• [YOUR GOAL]: Each line in the records below that has the word "Rows" should be copied.
====================
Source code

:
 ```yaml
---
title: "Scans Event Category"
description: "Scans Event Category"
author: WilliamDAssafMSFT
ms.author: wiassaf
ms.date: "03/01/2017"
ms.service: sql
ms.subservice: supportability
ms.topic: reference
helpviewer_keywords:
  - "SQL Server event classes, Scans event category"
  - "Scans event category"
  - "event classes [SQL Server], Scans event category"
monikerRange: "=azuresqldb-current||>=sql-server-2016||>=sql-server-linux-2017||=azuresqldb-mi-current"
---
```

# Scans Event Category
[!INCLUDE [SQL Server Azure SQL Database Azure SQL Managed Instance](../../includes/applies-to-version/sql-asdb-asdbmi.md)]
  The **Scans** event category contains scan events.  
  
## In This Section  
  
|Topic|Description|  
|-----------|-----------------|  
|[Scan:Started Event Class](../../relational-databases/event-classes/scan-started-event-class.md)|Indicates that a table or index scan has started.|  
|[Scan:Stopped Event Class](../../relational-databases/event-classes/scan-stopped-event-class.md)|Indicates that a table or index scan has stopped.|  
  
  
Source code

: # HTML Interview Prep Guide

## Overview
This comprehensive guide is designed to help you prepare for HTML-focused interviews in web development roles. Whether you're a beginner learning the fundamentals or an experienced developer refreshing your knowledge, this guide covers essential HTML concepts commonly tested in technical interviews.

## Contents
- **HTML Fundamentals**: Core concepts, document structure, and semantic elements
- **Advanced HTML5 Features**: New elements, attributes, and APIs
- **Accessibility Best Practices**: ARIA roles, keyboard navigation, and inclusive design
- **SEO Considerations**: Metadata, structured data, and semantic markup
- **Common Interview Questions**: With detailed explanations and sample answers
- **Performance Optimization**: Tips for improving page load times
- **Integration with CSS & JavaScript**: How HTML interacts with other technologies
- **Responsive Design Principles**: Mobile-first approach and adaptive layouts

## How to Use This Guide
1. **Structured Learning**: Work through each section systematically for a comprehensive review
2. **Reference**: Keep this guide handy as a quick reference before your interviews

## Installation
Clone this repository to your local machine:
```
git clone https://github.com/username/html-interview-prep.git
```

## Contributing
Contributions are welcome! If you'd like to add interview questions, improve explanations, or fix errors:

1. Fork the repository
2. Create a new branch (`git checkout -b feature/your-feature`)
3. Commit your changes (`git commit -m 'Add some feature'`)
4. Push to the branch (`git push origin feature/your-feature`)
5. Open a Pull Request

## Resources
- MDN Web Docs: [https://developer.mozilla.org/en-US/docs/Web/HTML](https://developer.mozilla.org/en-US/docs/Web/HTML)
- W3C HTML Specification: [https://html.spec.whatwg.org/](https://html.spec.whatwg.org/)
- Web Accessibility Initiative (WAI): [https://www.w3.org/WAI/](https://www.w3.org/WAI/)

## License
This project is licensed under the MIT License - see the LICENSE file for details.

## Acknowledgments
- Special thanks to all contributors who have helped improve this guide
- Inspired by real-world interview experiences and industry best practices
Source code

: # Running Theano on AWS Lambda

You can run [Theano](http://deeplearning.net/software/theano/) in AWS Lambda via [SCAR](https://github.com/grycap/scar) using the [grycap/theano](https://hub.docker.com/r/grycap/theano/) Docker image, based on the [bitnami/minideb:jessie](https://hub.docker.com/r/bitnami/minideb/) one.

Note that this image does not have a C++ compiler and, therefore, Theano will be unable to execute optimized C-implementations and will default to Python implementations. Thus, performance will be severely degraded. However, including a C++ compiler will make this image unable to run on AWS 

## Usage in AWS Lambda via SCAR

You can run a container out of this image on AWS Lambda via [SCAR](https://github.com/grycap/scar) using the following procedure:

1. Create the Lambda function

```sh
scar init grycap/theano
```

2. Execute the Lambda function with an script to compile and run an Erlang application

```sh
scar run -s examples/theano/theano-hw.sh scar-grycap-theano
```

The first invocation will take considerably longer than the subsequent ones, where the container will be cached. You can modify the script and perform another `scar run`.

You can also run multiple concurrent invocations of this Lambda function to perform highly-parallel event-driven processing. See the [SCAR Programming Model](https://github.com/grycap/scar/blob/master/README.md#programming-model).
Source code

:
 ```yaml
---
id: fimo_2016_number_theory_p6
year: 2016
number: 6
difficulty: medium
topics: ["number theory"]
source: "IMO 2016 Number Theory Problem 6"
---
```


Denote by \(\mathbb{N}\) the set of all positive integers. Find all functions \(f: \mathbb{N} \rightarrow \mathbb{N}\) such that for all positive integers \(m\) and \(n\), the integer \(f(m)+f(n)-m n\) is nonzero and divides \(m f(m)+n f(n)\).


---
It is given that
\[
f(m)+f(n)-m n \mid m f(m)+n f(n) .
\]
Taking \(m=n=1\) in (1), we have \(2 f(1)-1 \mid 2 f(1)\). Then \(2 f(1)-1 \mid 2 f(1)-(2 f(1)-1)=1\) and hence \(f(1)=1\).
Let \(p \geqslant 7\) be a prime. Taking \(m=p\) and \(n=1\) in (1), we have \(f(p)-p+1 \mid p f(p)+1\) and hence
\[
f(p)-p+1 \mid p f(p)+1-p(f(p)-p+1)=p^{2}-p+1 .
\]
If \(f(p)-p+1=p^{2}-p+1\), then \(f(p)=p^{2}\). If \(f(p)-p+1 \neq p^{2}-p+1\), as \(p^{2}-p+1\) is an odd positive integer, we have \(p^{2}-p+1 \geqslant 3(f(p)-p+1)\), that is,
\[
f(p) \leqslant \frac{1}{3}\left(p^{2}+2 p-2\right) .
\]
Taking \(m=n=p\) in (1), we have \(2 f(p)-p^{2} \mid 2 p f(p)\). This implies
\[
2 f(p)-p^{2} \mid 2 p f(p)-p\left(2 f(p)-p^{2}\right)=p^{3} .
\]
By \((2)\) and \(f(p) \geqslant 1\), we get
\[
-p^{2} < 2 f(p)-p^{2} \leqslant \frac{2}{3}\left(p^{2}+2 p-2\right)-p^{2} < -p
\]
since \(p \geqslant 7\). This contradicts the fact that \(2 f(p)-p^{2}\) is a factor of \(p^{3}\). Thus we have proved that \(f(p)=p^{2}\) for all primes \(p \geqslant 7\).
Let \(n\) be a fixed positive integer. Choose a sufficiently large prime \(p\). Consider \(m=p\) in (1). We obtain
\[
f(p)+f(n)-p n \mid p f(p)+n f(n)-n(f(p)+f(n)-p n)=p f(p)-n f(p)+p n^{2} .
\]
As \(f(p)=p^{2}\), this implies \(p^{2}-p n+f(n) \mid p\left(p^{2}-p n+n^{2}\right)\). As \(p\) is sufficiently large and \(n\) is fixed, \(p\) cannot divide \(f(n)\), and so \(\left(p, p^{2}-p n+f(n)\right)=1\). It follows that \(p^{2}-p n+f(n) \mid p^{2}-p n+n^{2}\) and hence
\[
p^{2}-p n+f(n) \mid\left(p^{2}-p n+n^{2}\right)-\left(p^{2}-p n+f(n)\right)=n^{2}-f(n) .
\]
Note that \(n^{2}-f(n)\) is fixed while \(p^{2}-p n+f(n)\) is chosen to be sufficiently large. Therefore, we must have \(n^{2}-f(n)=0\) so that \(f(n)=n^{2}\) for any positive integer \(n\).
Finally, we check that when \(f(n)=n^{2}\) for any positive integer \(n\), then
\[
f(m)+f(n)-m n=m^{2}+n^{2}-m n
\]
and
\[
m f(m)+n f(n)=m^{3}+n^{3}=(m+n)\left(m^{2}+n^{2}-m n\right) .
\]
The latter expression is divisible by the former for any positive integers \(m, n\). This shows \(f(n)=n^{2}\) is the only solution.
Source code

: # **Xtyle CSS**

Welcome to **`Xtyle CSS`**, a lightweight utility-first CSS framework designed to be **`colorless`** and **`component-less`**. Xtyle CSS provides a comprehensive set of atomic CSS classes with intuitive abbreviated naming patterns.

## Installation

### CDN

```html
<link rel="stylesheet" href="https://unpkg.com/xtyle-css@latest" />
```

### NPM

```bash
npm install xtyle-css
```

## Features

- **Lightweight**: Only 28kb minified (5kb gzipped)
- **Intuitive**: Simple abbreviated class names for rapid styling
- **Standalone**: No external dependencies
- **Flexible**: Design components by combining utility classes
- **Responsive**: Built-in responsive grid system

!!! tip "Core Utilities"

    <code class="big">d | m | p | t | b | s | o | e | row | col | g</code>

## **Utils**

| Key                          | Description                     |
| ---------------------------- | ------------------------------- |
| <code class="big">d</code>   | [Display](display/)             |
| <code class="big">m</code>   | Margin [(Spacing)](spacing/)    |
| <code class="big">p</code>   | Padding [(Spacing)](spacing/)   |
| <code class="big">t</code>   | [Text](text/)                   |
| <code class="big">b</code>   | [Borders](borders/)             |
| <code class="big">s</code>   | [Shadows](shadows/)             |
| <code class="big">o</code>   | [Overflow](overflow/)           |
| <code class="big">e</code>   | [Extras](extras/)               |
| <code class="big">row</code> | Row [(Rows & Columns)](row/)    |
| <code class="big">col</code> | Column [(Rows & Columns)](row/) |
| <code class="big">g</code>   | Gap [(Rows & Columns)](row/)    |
====================
• [ANSWER]:
| <code class="big">row</code> | Row [(Rows & Columns)](row/)    |
| <code class="big">col</code> | Column [(Rows & Columns)](row/) |
| <code class="big">g</code>   | Gap [(Rows & Columns)](row/)    |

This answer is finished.